Part 5: “Round One of the Hunt” - Part 6: “Round Two of the Hunt”

Part 5, Chapter 18 Summary: “Numb”

As the Hunt begins, Knox tells the partygoers to return to Hell or face his wrath. He takes out the Hunting Knife and lets it hover in the air as it decides who will be the first Hunter. It chooses Grave, which makes him smile as everyone else seems annoyed or nervous. Grave selects the game Roaming Rooms, which means that the other Silver siblings have 10 minutes to hide before Grave hunts them. Rowin tells Genevieve to wait for him in the foyer while he quickly handles something. Genevieve waits in the foyer until there’s only two minutes left, then she realizes she has to hide alone. She runs into the maze and hides as the cold seeps into her bones.

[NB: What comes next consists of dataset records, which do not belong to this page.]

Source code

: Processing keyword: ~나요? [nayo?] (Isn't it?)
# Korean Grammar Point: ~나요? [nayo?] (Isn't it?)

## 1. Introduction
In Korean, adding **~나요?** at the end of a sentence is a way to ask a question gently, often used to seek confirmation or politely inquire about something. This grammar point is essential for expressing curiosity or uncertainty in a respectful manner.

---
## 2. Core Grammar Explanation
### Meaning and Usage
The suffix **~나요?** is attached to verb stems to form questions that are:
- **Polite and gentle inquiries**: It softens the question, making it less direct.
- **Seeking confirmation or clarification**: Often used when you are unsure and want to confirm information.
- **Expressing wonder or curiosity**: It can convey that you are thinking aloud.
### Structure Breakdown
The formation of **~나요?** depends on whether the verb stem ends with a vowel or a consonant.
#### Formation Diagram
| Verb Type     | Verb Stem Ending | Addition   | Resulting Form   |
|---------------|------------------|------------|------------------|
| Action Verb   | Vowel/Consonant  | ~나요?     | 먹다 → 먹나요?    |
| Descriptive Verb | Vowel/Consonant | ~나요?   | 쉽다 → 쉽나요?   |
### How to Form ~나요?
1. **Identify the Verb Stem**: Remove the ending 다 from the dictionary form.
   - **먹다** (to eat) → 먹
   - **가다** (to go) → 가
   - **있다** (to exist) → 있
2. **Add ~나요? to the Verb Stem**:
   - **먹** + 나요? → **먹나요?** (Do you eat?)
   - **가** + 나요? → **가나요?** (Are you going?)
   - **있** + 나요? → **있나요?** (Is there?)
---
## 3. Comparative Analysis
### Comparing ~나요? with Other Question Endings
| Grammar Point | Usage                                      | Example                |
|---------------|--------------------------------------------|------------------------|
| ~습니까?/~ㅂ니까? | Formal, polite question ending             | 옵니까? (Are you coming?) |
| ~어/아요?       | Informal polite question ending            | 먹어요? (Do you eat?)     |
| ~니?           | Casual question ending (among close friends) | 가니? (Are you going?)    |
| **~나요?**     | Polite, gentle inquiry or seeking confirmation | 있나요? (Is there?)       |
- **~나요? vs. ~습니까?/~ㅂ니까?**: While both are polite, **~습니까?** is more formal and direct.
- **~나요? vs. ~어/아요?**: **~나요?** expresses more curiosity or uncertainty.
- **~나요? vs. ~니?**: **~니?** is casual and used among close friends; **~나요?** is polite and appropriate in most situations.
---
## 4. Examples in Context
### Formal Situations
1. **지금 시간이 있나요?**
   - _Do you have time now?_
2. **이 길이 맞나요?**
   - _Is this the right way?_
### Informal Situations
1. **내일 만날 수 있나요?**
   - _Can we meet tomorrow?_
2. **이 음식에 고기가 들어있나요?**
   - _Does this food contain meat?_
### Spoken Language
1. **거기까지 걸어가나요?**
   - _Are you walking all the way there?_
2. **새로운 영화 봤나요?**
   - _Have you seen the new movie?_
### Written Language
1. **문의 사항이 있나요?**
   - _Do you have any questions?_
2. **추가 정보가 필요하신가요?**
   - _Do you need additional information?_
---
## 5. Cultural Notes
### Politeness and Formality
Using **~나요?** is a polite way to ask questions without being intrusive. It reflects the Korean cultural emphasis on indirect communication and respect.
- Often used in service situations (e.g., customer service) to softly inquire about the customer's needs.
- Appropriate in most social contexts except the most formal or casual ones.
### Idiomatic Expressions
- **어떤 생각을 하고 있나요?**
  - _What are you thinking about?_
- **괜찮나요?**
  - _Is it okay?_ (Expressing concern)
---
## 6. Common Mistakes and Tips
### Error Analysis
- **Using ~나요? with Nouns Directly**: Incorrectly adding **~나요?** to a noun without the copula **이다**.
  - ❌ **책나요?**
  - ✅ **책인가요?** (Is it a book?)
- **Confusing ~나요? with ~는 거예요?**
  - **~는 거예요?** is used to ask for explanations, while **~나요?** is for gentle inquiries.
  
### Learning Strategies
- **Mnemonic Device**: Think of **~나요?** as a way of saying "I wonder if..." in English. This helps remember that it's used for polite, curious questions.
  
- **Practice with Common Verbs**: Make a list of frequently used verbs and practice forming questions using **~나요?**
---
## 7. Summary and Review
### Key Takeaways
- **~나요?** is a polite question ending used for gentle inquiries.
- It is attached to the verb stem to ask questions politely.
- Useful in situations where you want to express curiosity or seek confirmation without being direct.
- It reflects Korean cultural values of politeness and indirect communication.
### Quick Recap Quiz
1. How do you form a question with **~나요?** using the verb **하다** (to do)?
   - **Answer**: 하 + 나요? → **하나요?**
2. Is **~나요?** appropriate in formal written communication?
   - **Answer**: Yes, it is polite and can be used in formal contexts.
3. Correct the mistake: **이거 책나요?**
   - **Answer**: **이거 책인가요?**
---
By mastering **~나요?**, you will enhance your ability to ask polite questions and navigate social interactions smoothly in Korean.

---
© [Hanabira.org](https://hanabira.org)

After an hour, she hears someone else in the maze and feels her ring turn hot with danger. Grave calls out to her, and Genevieve realizes she left footprints in the snow outside, showing Grave right where she is. She runs, dragging a branch behind her to obscure her fresh footprints. She hides in a gap between the house and the lattice holding up vines. Grave walks past her, but he pauses and stabs through the lattice twice, missing Genevieve both times. He leaves, and Genevieve waits an additional 10 minutes after her ring turns cold to move. When she gets out, she runs into someone.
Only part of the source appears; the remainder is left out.